INSTRUCTIONS FOR THE TASK
Each line that includes "DoxyCompactItemize" must be copied from the records.

Start of MATERIAL SHOWN

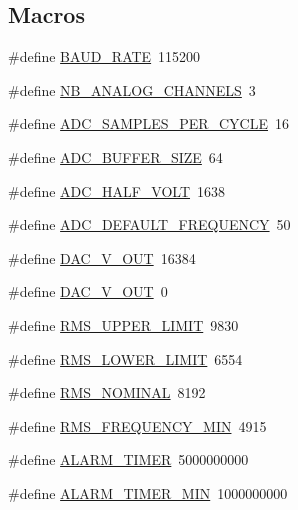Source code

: \subsection*{Macros}
\begin{DoxyCompactItemize}
\item 
\#define \hyperlink{group__main__module_gad4455691936f92fdd6c37566fc58ba1f}{B\+A\+U\+D\+\_\+\+R\+A\+T\+E}~115200
\item 
\#define \hyperlink{group__main__module_ga300da08cc989dc0963caf3a5afc024b8}{N\+B\+\_\+\+A\+N\+A\+L\+O\+G\+\_\+\+C\+H\+A\+N\+N\+E\+L\+S}~3
\item 
\#define \hyperlink{group__main__module_ga8147862142d26bcb84181f1cb13fe9ca}{A\+D\+C\+\_\+\+S\+A\+M\+P\+L\+E\+S\+\_\+\+P\+E\+R\+\_\+\+C\+Y\+C\+L\+E}~16
\item 
\#define \hyperlink{group__main__module_ga602abb8ec84dcb3b6f854a738310ea46}{A\+D\+C\+\_\+\+B\+U\+F\+F\+E\+R\+\_\+\+S\+I\+Z\+E}~64
\item 
\#define \hyperlink{group__main__module_gafe78c43ff273ddaa018e3736e2432b6e}{A\+D\+C\+\_\+\+H\+A\+L\+F\+\_\+\+V\+O\+L\+T}~1638
\item 
\#define \hyperlink{group__main__module_gaa067e472772e40193263669629a22457}{A\+D\+C\+\_\+\+D\+E\+F\+A\+U\+L\+T\+\_\+\+F\+R\+E\+Q\+U\+E\+N\+C\+Y}~50
\item 
\#define \hyperlink{group__main__module_gab110f154b64270bb14d8054beb1fb53d}{D\+A\+C\+\_\+V\+\_\+\+O\+U\+T}~16384
\item 
\#define \hyperlink{group__main__module_ga03a9b512de08ae21d6c80e8a3a7c2444}{D\+A\+C\+\_\+V\+\_\+\+O\+U\+T}~0
\item 
\#define \hyperlink{group__main__module_ga6469928cdd99c8ad63925324d6d22046}{R\+M\+S\+\_\+\+U\+P\+P\+E\+R\+\_\+\+L\+I\+M\+I\+T}~9830
\item 
\#define \hyperlink{group__main__module_gaec1772e4e8dfe00517b49a1ffadc334c}{R\+M\+S\+\_\+\+L\+O\+W\+E\+R\+\_\+\+L\+I\+M\+I\+T}~6554
\item 
\#define \hyperlink{group__main__module_gacb4e22d5767a0e19f846af81a2067fc1}{R\+M\+S\+\_\+\+N\+O\+M\+I\+N\+A\+L}~8192
\item 
\#define \hyperlink{group__main__module_gaafbbd0f2b6eece3d2d34fe20b568a235}{R\+M\+S\+\_\+\+F\+R\+E\+Q\+U\+E\+N\+C\+Y\+\_\+\+M\+I\+N}~4915
\item 
\#define \hyperlink{group__main__module_ga833078dd8dd1c024d2aff22110d1893f}{A\+L\+A\+R\+M\+\_\+\+T\+I\+M\+E\+R}~5000000000
\item 
\#define \hyperlink{group__main__module_ga00ebf8f64952fc957be8395c2ec991b9}{A\+L\+A\+R\+M\+\_\+\+T\+I\+M\+E\+R\+\_\+\+M\+I\+N}~1000000000
\end{DoxyCompactItemize}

End of MATERIAL SHOWN

EXERCISE RESPONSE
\begin{DoxyCompactItemize}
\end{DoxyCompactItemize}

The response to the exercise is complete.